But finding people who were up to the adventure wasn't easy. "To be honest, we didn't have a huge pool of people that were right for this project," said producer Sallie Clement. "There were 5,000 people that applied. Most of them were applying because they had very boring lives. They were looking for something that was just different. They had things they wanted to run away from. They wanted to be famous or they wanted to win some money.

"This is not a project that delivers any of those things. . . . It left me, actually, with an incredibly small pool (of applicants) that I thought were — were sane."

Sane to start with, at least. Like its predecessors, "Colonial House" shows us people as they really are when they're tired, overworked and unhappy. And 21st-century people found it difficult to adjust to being 17th-century indentured servants.

"I, certainly, being a very headstrong, liberal female, found it quite difficult to become subservient and to have to keep my mouth shut," said Friese.
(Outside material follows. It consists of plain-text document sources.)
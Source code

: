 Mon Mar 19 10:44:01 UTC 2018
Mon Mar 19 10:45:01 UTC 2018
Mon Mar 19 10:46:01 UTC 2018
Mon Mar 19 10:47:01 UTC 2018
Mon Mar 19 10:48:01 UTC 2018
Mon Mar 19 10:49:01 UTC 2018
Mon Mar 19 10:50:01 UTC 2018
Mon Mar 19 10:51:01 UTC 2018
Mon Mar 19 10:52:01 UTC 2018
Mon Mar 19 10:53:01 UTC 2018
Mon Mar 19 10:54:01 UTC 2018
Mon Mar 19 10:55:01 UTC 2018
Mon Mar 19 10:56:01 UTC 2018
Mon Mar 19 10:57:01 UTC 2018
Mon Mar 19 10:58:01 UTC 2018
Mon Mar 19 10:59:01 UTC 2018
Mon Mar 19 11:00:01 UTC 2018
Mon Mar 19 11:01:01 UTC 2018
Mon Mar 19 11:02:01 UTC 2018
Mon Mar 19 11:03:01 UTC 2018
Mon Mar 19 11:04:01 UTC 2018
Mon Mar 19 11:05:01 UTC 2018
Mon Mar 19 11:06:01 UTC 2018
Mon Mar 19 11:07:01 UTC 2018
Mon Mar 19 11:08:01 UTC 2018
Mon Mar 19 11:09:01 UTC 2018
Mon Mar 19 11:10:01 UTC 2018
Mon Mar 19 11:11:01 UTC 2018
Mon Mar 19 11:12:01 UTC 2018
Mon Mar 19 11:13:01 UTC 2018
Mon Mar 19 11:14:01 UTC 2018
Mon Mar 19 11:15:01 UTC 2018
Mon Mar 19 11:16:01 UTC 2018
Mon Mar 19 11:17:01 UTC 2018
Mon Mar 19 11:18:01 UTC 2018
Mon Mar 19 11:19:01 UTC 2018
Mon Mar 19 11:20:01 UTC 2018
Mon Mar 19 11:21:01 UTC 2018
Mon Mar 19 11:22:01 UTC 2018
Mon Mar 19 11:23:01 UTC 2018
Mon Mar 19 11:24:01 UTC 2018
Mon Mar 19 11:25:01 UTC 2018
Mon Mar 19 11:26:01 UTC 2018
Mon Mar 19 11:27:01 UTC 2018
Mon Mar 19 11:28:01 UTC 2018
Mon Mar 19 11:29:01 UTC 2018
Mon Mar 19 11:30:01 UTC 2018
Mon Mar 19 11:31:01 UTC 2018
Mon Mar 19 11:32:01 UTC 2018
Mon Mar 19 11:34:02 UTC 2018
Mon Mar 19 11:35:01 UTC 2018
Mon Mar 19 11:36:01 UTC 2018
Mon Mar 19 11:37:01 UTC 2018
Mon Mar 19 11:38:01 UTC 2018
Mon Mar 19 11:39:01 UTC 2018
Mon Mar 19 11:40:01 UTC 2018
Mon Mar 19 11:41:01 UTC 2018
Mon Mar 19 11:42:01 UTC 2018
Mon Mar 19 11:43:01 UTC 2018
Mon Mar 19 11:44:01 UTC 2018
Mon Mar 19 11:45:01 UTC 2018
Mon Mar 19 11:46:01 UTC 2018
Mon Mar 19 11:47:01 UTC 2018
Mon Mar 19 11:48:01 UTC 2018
"It's really hard when you have to . . . kind of lose yourself and your identity," said Jonathon Allen. "That's exactly what happens — you're just there to serve for five months, like it or lump it."

As with the other "House" projects, it's hard not to get drawn into "Colonial" once you start watching. You may get caught up in all eight hours — two hours a night tonight, Tuesday; Monday, May 24; and Tuesday, May 25.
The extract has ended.